• Exercise goal
Only the number is needed: how many lines of the records include "vector"?

Items from a data source:

········

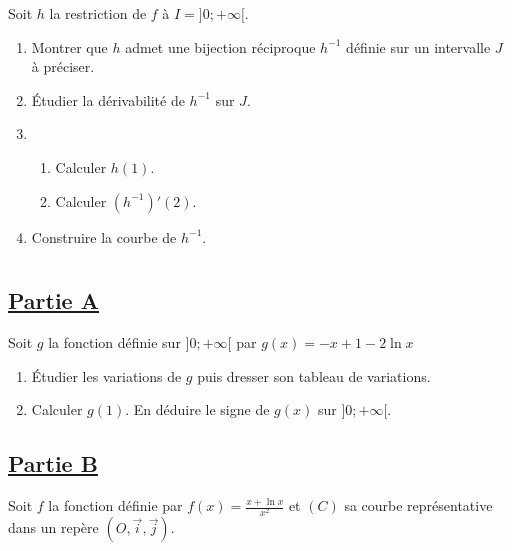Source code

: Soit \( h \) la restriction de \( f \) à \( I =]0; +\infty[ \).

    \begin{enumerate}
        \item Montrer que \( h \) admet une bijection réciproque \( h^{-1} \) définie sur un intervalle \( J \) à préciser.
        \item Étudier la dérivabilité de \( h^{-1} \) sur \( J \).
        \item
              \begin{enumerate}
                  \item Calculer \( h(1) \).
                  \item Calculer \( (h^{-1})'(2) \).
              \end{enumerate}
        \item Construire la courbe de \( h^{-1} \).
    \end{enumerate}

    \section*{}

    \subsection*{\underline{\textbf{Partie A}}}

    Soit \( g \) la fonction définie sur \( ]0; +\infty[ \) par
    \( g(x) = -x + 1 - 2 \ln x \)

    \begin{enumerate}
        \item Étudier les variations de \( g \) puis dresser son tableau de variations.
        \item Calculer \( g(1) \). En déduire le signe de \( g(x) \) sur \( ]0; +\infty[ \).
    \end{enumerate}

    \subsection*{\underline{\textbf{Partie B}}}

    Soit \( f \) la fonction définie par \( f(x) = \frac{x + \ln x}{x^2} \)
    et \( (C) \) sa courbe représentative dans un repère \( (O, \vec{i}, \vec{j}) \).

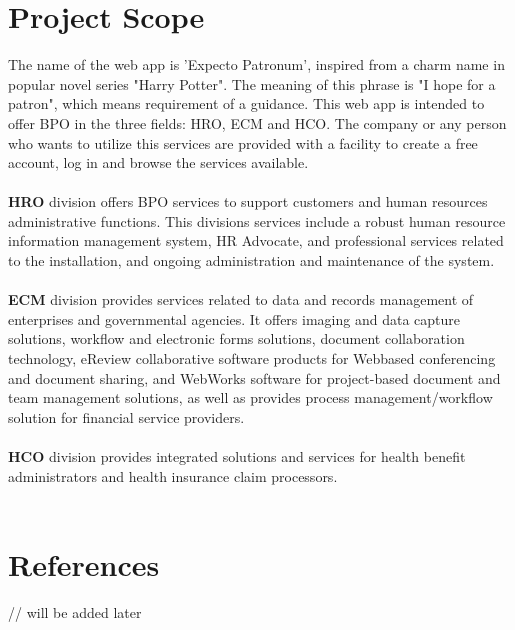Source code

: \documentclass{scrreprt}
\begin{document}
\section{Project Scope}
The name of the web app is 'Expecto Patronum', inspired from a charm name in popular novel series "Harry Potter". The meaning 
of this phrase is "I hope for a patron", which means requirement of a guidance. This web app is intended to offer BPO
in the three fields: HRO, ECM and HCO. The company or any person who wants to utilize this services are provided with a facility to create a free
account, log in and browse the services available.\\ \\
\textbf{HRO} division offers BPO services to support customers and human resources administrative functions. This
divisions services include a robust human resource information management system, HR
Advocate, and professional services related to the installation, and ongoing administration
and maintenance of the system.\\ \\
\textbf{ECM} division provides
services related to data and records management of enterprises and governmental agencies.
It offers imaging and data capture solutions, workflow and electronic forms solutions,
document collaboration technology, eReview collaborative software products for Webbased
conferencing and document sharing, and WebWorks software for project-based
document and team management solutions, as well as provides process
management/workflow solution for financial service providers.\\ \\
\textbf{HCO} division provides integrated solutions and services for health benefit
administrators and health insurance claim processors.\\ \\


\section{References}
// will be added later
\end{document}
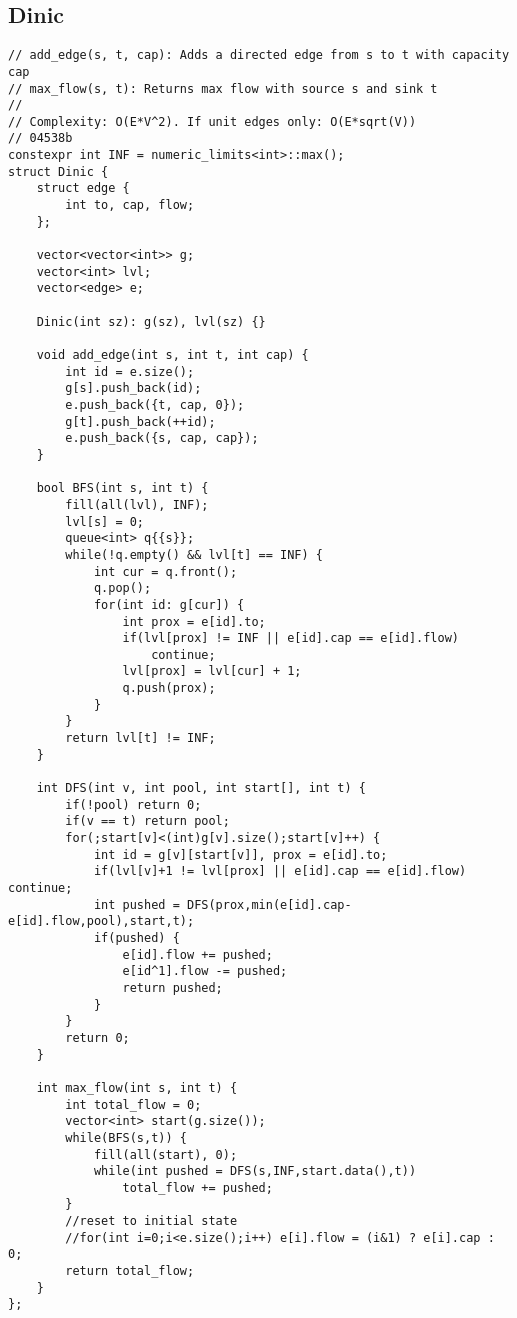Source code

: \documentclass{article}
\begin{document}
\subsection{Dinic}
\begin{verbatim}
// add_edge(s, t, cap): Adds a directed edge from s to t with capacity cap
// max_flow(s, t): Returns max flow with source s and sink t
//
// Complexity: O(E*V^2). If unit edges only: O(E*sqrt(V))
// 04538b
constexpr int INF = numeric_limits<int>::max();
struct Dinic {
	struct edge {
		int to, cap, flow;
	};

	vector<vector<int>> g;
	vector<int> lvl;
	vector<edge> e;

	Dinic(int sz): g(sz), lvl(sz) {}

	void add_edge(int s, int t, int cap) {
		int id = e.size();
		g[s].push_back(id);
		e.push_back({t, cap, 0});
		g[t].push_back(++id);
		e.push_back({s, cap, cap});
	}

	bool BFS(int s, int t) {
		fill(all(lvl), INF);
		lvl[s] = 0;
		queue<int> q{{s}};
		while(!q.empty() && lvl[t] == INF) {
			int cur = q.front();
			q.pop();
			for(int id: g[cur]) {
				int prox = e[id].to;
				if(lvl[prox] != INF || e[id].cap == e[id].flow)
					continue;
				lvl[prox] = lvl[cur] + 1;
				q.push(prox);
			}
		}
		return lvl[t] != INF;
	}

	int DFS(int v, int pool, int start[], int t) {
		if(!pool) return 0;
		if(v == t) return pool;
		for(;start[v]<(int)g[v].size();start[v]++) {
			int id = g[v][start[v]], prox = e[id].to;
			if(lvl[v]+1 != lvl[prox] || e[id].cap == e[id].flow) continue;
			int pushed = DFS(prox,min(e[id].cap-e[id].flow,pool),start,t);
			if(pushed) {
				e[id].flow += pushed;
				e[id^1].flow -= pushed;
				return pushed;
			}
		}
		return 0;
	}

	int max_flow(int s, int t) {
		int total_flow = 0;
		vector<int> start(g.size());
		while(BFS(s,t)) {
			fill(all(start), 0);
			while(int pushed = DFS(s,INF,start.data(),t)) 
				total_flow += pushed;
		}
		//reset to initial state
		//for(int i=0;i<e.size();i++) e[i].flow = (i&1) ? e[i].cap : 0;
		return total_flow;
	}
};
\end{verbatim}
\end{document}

········

• The completed task
4